The nine-dash line isn’t a problem just for Vietnam. Going by its U-shaped curve, the larger group of the Spratly Islands also falls within Chinese territory, despite competing claims by the Philippines, Brunei, Malaysia, Taiwan and Vietnam. The 200 or so mostly uninhabitable islands and rocks also are thought to be in an area rich in oil and gas. In addition, China has a serious maritime dispute with Japan in the East China Sea.

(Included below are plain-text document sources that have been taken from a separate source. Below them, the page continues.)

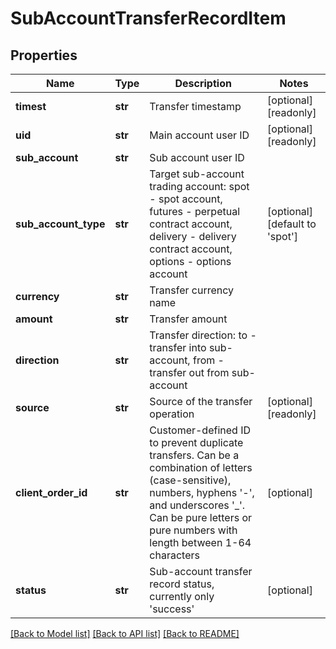 # SubAccountTransferRecordItem

## Properties
Name | Type | Description | Notes
------------ | ------------- | ------------- | -------------
**timest** | **str** | Transfer timestamp | [optional] [readonly] 
**uid** | **str** | Main account user ID | [optional] [readonly] 
**sub_account** | **str** | Sub account user ID | 
**sub_account_type** | **str** | Target sub-account trading account: spot - spot account, futures - perpetual contract account, delivery - delivery contract account, options - options account | [optional] [default to 'spot']
**currency** | **str** | Transfer currency name | 
**amount** | **str** | Transfer amount | 
**direction** | **str** | Transfer direction: to - transfer into sub-account, from - transfer out from sub-account | 
**source** | **str** | Source of the transfer operation | [optional] [readonly] 
**client_order_id** | **str** | Customer-defined ID to prevent duplicate transfers. Can be a combination of letters (case-sensitive), numbers, hyphens &#39;-&#39;, and underscores &#39;_&#39;. Can be pure letters or pure numbers with length between 1-64 characters | [optional] 
**status** | **str** | Sub-account transfer record status, currently only &#39;success&#39; | [optional] 

[[Back to Model list]](../README.md#documentation-for-models) [[Back to API list]](../README.md#documentation-for-api-endpoints) [[Back to README]](../README.md)


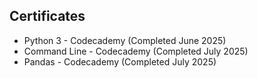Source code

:## Certificates

- Python 3 - Codecademy (Completed June 2025)
- Command Line - Codecademy (Completed July 2025)
- Pandas - Codecademy (Completed July 2025)
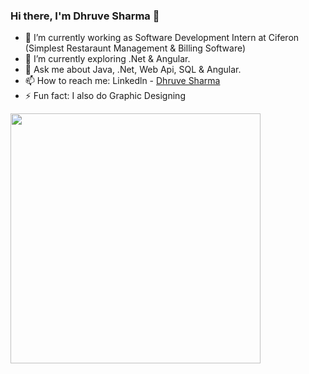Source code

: ### Hi there, I'm Dhruve Sharma  👋



- 🔭 I’m currently working as Software Development Intern at Ciferon (Simplest Restaraunt Management & Billing Software)
- 🌱 I’m currently exploring .Net & Angular.
- 💬 Ask me about Java, .Net, Web Api, SQL & Angular.
- 📫 How to reach me: Linkedln - [Dhruve Sharma](https://www.linkedin.com/in/dhruve-sharma-7b69ba223)
- ⚡ Fun fact: I also do Graphic Designing


<img src="https://github-readme-stats.vercel.app/api?username=dhruves1931&show_icons=false&theme=ADD_THEME_HERE" width="400">
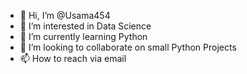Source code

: - 👋 Hi, I’m @Usama454
- 👀 I’m interested in Data Science
- 🌱 I’m currently learning Python
- 💞️ I’m looking to collaborate on small Python Projects
- 📫 How to reach via email
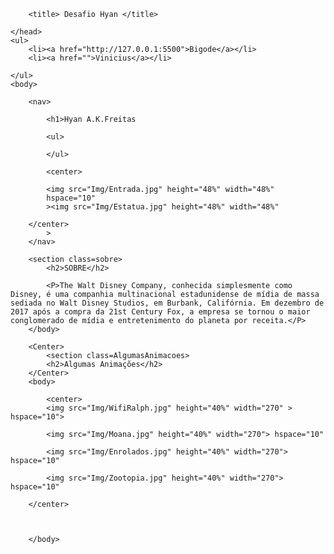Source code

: 		<title> Desafio Hyan </title>
		
	</head>
	<ul>
		<li><a href="http://127.0.0.1:5500">Bigode</a></li>
		<li><a href="">Vinicius</a></li>

	</ul>
	<body>
	
		<nav>
			
			<h1>Hyan A.K.Freitas
			
			<ul>
				
			</ul>
			
			<center>

			<img src="Img/Entrada.jpg" height="48%" width="48%"
            hspace="10"
            ><img src="Img/Estatua.jpg" height="48%" width="48%"
			
		</center>
            >
        </nav>

        <section class=sobre>
            <h2>SOBRE</h2>

            <P>The Walt Disney Company, conhecida simplesmente como Disney, é uma companhia multinacional estadunidense de mídia de massa sediada no Walt Disney Studios, em Burbank, Califórnia. Em dezembro de 2017 após a compra da 21st Century Fox, a empresa se tornou o maior conglomerado de mídia e entretenimento do planeta por receita.</P>
        </body>
		
		<Center>
			<section class=AlgumasAnimacoes>
            <h2>Algumas Animações</h2>
		</Center>
		<body>

			<center> 
			<img src="Img/WifiRalph.jpg" height="40%" width="270" > hspace="10"> 
			
			<img src="Img/Moana.jpg" height="40%" width="270"> hspace="10"
			
			<img src="Img/Enrolados.jpg" height="40%" width="270"> hspace="10"
			
			<img src="Img/Zootopia.jpg" height="40%" width="270"> hspace="10"

		</center>

		

		</body>


       
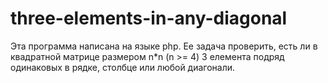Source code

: # three-elements-in-any-diagonal
Эта программа написана на языке php. Ее задача проверить, есть ли в квадратной матрице размером n*n (n >= 4) 3 елемента подряд одинаковых в рядке, столбце или любой диагонали. 
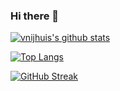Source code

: ### Hi there 👋

<!--
**vnijhuis-sqills/vnijhuis-sqills** is a ✨ _special_ ✨ repository because its `README.md` (this file) appears on your GitHub profile.

Here are some ideas to get you started:

- 🔭 I’m currently working on ...
- 🌱 I’m currently learning ...
- 👯 I’m looking to collaborate on ...
- 🤔 I’m looking for help with ...
- 💬 Ask me about ...
- 📫 How to reach me: ...
- 😄 Pronouns: ...
- ⚡ Fun fact: ...
-->

[![vnijhuis's github stats](https://github-readme-stats.vercel.app/api?username=vnijhuis-sqills&count_private=true&show_icons=true&theme=catppuccin_latte)](https://github.com/vnijhuis-sqills)

[![Top Langs](https://github-readme-stats.vercel.app/api/top-langs/?username=vnijhuis-sqills)](https://github.com/vnijhuis-sqills)

[![GitHub Streak](https://streak-stats.demolab.com?user=vnijhuis-sqills&theme=catppuccin-latte&exclude_days=Sun%2CSat)](https://git.io/streak-stats)
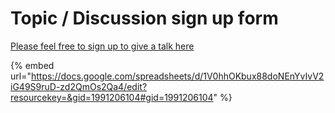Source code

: # Topic / Discussion sign up form



[Please feel free to sign up to give a talk here](https://docs.google.com/forms/d/e/1FAIpQLSc5pjebA8REXsT7fmPTWIVvIJxfg4gbBjFHFSkfsswORFWA\_g/viewform)

{% embed url="https://docs.google.com/spreadsheets/d/1V0hhOKbux88doNEnYvIvV2iG49S9ruD-zd2QmOs2Qa4/edit?resourcekey=&gid=1991206104#gid=1991206104" %}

Vietnam and China had shown some signs of rapprochement in recent years, signing an agreement in 2011 aimed at solving the South China Sea disputes, and Hanoi had already offered the waters near where the rig is sitting for exploration by energy companies. However, with the arrival of the oil rig — said to have cost $1 billion to produce — relations are looking their worst in years. The timing of the move is worth noting, coming shortly after President Barack Obama’s trip to Asia and just before a recent meeting of the Association of Southeast Asian Nations.
It’s a big problem for Vietnam, which is largely impotent in any battle against China. As a recent Washington Post editorial noted, Vietnam lacks strong military ties with the United States and is ruled by a powerful Communist Party that includes a strong pro-Beijing faction. It can’t hope to compete with China’s navy, and Chinese President Xi Jinping has made it clear that he will use military strength to protect what he views as Chinese territory: A graphic example of that is seen in videos posted online last week that appeared to show the oil rig’s Chinese escort ramming and firing water cannons at Vietnamese boats trying to stop the flotilla.
The protests within Vietnam seem to be a result of that impotence. Although unauthorized protests are rarely tolerated in Vietnam, the anti-China demonstrations seem to have the government’s blessing. The AP reports that signs have been handed out at some protests that read: “We entirely trust the party, the government and the people’s army.”
It is unclear whether the violence today was part of the plan, however, and Hanoi may find itself torn between two difficult choices — facing the military and economic wrath of China or its own increasingly furious domestic audience.